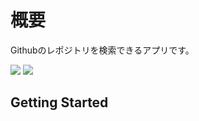 # 概要
Githubのレポジトリを検索できるアプリです。

<p>
<img src="https://user-images.githubusercontent.com/48917379/170450592-044ccea4-6dda-4a34-a5bf-6453dc0f2a34.jpg"> <img src="https://user-images.githubusercontent.com/48917379/170450712-a1c9e2c2-7611-4f9f-ab51-69113e1316ce.jpg">

</p>

## Getting Started
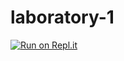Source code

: # laboratory-1
[![Run on Repl.it](https://repl.it/badge/github/Pavel-Daria/laboratory-1)](https://repl.it/github/Pavel-Daria/laboratory-1)
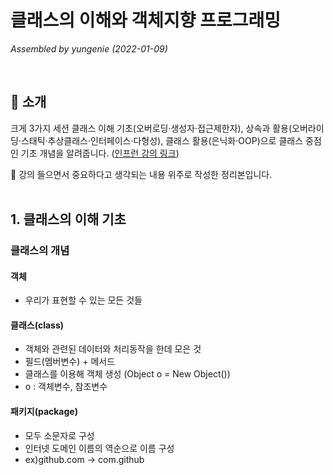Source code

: # 클래스의 이해와 객체지향 프로그래밍
_Assembled by yungenie (2022-01-09)_

</br>

## 📍 소개
크게 3가지 세션 클래스 이해 기초(오버로딩·생성자·접근제한자), 상속과 활용(오버라이딩·스태틱·추상클래스·인터페이스·다형성), 클래스 활용(은닉화·OOP)으로 클래스 중점인 기초 개념을 알려줍니다. ([인프런 강의 링크](https://inf.run/nP88))

:information_desk_person: 강의 들으면서 중요하다고 생각되는 내용 위주로 작성한 정리본입니다.  
</br>

## 1. 클래스의 이해 기초
### 클래스의 개념
#### 객체
- 우리가 표현할 수 있는 모든 것들

#### 클래스(class)
- 객체와 관련된 데이터와 처리동작을 한데 모은 것
- 필드(멤버변수) + 메서드
- 클래스를 이용해 객체 생성 (Object o = New Object())
- o : 객체변수, 참조변수


#### 패키지(package)
- 모두 소문자로 구성
- 인터넷 도메인 이름의 역순으로 이름 구성 
- ex)github.com -> com.github

 
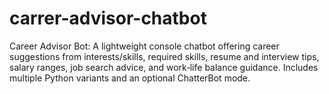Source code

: # carrer-advisor-chatbot
Career Advisor Bot: A lightweight console chatbot offering career suggestions from interests/skills, required skills, resume and interview tips, salary ranges, job search advice, and work‑life balance guidance. Includes multiple Python variants and an optional ChatterBot mode.
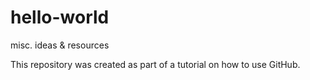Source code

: # hello-world
misc. ideas &amp; resources

This repository was created as part of a tutorial on how to use GitHub.
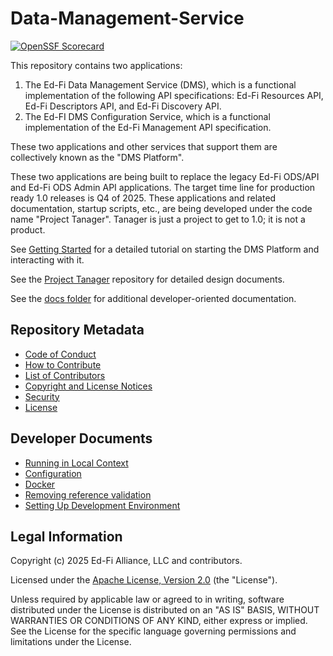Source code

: # Data-Management-Service

[![OpenSSF Scorecard](https://api.securityscorecards.dev/projects/github.com/Ed-Fi-Alliance-OSS/Data-Management-Service/badge)](https://securityscorecards.dev/viewer/?uri=github.com/Ed-Fi-Alliance-OSS/Data-Management-Service)

This repository contains two applications:

1. The Ed-Fi Data Management Service (DMS), which is a functional implementation
   of the following API specifications: Ed-Fi Resources API, Ed-Fi Descriptors
   API, and Ed-Fi Discovery API.
2. The Ed-FI DMS Configuration Service, which is a functional implementation of
   the Ed-Fi Management API specification.

These two applications and other services that support them are collectively
known as the "DMS Platform".

These two applications are being built to replace the legacy Ed-Fi ODS/API and
Ed-Fi ODS Admin API applications. The target time line for production ready 1.0
releases is Q4 of 2025. These applications and related documentation, startup
scripts, etc., are being developed under the code name "Project Tanager".
Tanager is just a project to get to 1.0; it is not a product.

See [Getting Started](./GETTING_STARTED.md) for a detailed tutorial on starting
the DMS Platform and interacting with it.

See the [Project Tanager](https://github.com/Ed-Fi-Alliance-OSS/Project-Tanager)
repository for detailed design documents.

See the [docs folder](./docs/) for additional developer-oriented documentation.

## Repository Metadata

- [Code of Conduct](./CODE_OF_CONDUCT.md)
- [How to Contribute](https://github.com/Ed-Fi-Alliance-OSS/Project-Tanager/blob/main/CONTRIBUTING.md)
- [List of Contributors](./CONTRIBUTORS.md)
- [Copyright and License Notices](./NOTICES.md)
- [Security](./SECURITY.md)
- [License](./LICENSE)

## Developer Documents

- [Running in Local Context](./docs/RUNNING-LOCALLY.md)
- [Configuration](./docs/CONFIGURATION.md)
- [Docker](./docs/DOCKER.md)
- [Removing reference validation](./docs/REFERENCE-VALIDATION.md)
- [Setting Up Development Environment](./docs/SETUP-DEV-ENVIRONMENT.md)

## Legal Information

Copyright (c) 2025 Ed-Fi Alliance, LLC and contributors.

Licensed under the [Apache License, Version 2.0](./LICENSE) (the "License").

Unless required by applicable law or agreed to in writing, software distributed
under the License is distributed on an "AS IS" BASIS, WITHOUT WARRANTIES OR
CONDITIONS OF ANY KIND, either express or implied. See the License for the
specific language governing permissions and limitations under the License.
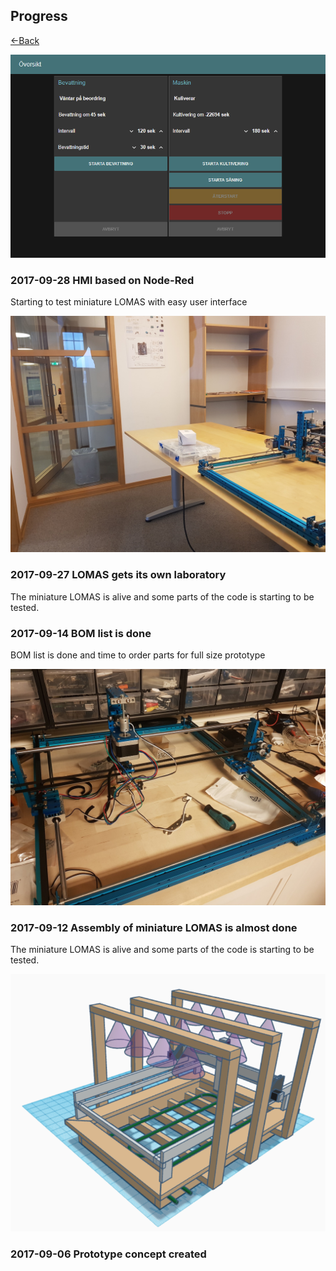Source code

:## Progress

[<-Back](../README.md)

![HMI](../images/HMI.PNG)
### 2017-09-28 HMI based on Node-Red 
Starting to test miniature LOMAS with easy user interface

![LOMAS gets its own laboratory](../images/20170928_114702.jpg)
### 2017-09-27 LOMAS gets its own laboratory 
The miniature LOMAS is alive and some parts of the code is starting to be tested.

### 2017-09-14 BOM list is done
BOM list is done and time to order parts for full size prototype

![Assembly of miniature LOMAS](../images/20170912_215150.jpg)
### 2017-09-12 Assembly of miniature LOMAS is almost done 
The miniature LOMAS is alive and some parts of the code is starting to be tested.

![Prototype concept created ](../images/Bild1.png)
### 2017-09-06 Prototype concept created 






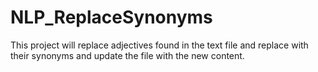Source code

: # NLP_ReplaceSynonyms
This project will replace adjectives found in the text file and replace with their synonyms and update the file with the new content.

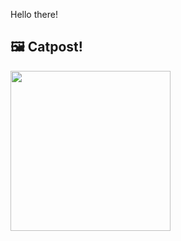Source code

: Hello there!



## 🖼️ Catpost!

<sub>
    <img src="https://cdn2.thecatapi.com/images/c1s.jpg" height="256">
</sub>

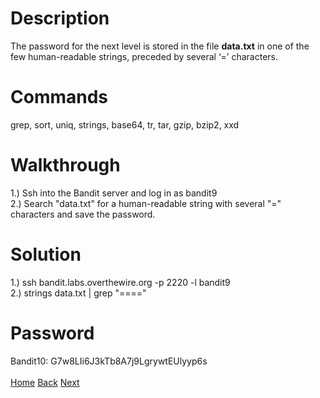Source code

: # Description
The password for the next level is stored in the file **data.txt** in one of the few human-readable strings, preceded by several ‘=’ characters.
# Commands
grep, sort, uniq, strings, base64, tr, tar, gzip, bzip2, xxd
# Walkthrough
1.) Ssh into the Bandit server and log in as bandit9 <br />
2.) Search "data.txt" for a human-readable string with several "=" characters and save the password.
# Solution
1.) ssh bandit.labs.overthewire.org -p 2220 -l bandit9 <br />
2.) strings data.txt | grep "===="
# Password
Bandit10: G7w8LIi6J3kTb8A7j9LgrywtEUlyyp6s <br /> <br />
[Home](https://github.com/Spagoooti/OverTheWire-Bandit/blob/main/README.md) [Back](https://github.com/Spagoooti/OverTheWire-Bandit/blob/main/Bandit%200%20-%3E%2010/Bandit%208%20-%3E%209.md) [Next](https://github.com/Spagoooti/OverTheWire-Bandit/blob/main/Bandit%2010%20-%3E%2019/Bandit%2010%20-%3E%2011.md)
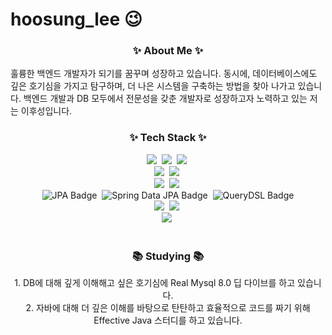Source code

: # hoosung_lee 😉

<!--내용 부분-->
<h3 align="center">✨ About Me ✨</h3>
훌륭한 백엔드 개발자가 되기를 꿈꾸며 성장하고 있습니다. 동시에, 데이터베이스에도 깊은 호기심을 가지고 탐구하며, 더 나은 시스템을 구축하는 방법을 찾아 나가고 있습니다. 백엔드 개발과 DB 모두에서 전문성을 갖춘 개발자로 성장하고자 노력하고 있는 저는 이후성입니다.

<h3 align="center">✨ Tech Stack ✨</h3>
<div align="center">
  <img src="https://img.shields.io/badge/html5-E34F26.svg?style=for-the-badge&logo=html5&logoColor=white" />&nbsp
  <img src="https://img.shields.io/badge/javascript-F7DF1E.svg?style=for-the-badge&logo=javascript&logoColor=20232a" />&nbsp
  <img src="https://img.shields.io/badge/typescript-007ACC.svg?style=for-the-badge&logo=typescript&logoColor=white" />&nbsp
</div>

<div align="center">
  <img src="https://img.shields.io/badge/c++-00599C.svg?&style=for-the-badge&logo=c%2B%2B&logoColor=white" />&nbsp
  <img src="https://img.shields.io/badge/java-%23ED8B00.svg?&style=for-the-badge&logo=openjdk&logoColor=white" />&nbsp
</div>
<div align="center">
  <img src="https://img.shields.io/badge/Spring-6DB33F.svg?&style=for-the-badge&logo=Spring&logoColor=white" />&nbsp
  <img src="https://img.shields.io/badge/springboot-6DB33F.svg?&style=for-the-badge&logo=springboot&logoColor=white" />&nbsp
<div align="center">
  <img src="https://img.shields.io/badge/JPA-2496ED.svg?&style=for-the-badge&logoColor=white" alt="JPA Badge" />&nbsp
  <img src="https://img.shields.io/badge/Spring%20Data%20JPA-2496ED.svg?&style=for-the-badge&logoColor=white" alt="Spring Data JPA Badge" />&nbsp
  <img src="https://img.shields.io/badge/querydsl-2496ED.svg?style=for-the-badge&logoColor=20232a" alt="QueryDSL Badge" />
</div>
<div align="center">
  <img src="https://img.shields.io/badge/mysql-4479A1.svg?&style=for-the-badge&logo=mysql&logoColor=white" />&nbsp
  <img src="https://img.shields.io/badge/redis-DC382D.svg?&style=for-the-badge&logo=redis&logoColor=white" />&nbsp
</div>

<div align="center">
  <img src="https://img.shields.io/badge/Docker-2496ED.svg?&style=for-the-badge&logo=Docker&logoColor=white" />&nbsp
 </div>

<br>

<h3 align="center">📚 Studying 📚</h3>
  1. DB에 대해 깊게 이해해고 싶은 호기심에 Real Mysql 8.0 딥 다이브를 하고 있습니다.<br>
  2. 자바에 대해 더 깊은 이해를 바탕으로 탄탄하고 효율적으로 코드를 짜기 위해 Effective Java 스터디를 하고 있습니다.
<br>


<!--
**Hoo-sung/Hoo-sung** is a ✨ _special_ ✨ repository because its `README.md` (this file) appears on your GitHub profile.

Here are some ideas to get you started:

- 🔭 I’m currently working on ...
- 🌱 I’m currently learning ...
- 👯 I’m looking to collaborate on ...
- 🤔 I’m looking for help with ...
- 💬 Ask me about ...
- 📫 How to reach me: ...
- 😄 Pronouns: ...
- ⚡ Fun fact: ...
-->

- - - - - - -

## Required work
Using the records above, copy each line that contains "Management".

## Result below
: # Data-Management-Service
[![OpenSSF Scorecard](https://api.securityscorecards.dev/projects/github.com/Ed-Fi-Alliance-OSS/Data-Management-Service/badge)](https://securityscorecards.dev/viewer/?uri=github.com/Ed-Fi-Alliance-OSS/Data-Management-Service)
1. The Ed-Fi Data Management Service (DMS), which is a functional implementation
   the Ed-Fi Management API specification.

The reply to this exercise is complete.